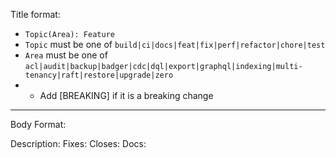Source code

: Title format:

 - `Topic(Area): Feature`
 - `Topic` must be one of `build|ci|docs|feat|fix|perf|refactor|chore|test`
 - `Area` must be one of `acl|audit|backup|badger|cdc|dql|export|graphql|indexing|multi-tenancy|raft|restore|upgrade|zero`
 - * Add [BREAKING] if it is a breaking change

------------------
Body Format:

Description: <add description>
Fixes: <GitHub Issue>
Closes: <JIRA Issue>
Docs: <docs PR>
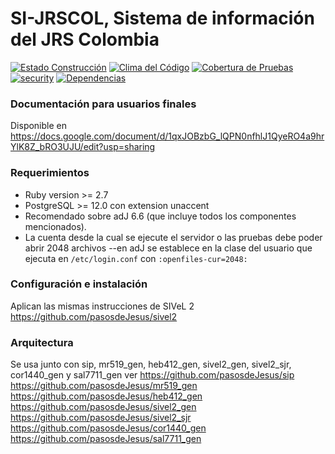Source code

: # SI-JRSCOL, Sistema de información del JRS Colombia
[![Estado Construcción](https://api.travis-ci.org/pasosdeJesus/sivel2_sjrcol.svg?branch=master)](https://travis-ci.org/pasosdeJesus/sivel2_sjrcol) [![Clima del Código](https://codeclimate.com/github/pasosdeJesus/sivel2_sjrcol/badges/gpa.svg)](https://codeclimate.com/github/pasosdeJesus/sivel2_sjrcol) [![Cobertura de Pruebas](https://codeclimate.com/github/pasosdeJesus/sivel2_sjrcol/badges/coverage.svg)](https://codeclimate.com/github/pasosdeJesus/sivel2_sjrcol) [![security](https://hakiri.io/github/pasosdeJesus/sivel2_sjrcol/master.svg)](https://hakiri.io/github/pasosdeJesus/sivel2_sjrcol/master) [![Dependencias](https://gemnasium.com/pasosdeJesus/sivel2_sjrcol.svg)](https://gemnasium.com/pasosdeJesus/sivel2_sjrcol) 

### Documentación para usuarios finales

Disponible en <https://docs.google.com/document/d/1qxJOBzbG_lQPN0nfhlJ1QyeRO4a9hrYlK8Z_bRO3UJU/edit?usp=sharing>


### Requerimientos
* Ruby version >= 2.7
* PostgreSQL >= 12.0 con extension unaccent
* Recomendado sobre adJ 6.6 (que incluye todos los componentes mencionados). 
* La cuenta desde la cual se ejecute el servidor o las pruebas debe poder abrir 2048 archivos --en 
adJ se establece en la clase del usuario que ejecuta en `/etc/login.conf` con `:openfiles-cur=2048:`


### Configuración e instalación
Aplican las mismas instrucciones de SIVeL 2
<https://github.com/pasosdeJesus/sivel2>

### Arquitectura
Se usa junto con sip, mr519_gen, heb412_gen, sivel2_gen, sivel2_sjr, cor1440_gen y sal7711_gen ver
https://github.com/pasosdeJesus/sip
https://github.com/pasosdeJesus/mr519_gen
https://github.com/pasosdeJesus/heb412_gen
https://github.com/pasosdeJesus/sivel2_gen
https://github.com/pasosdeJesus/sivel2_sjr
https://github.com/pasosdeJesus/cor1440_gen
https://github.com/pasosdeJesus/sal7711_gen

▶ **Problem to solve**: Answer with one number, namely how many lines of the material hold the string "Issue".

▶ **Task solution**: 2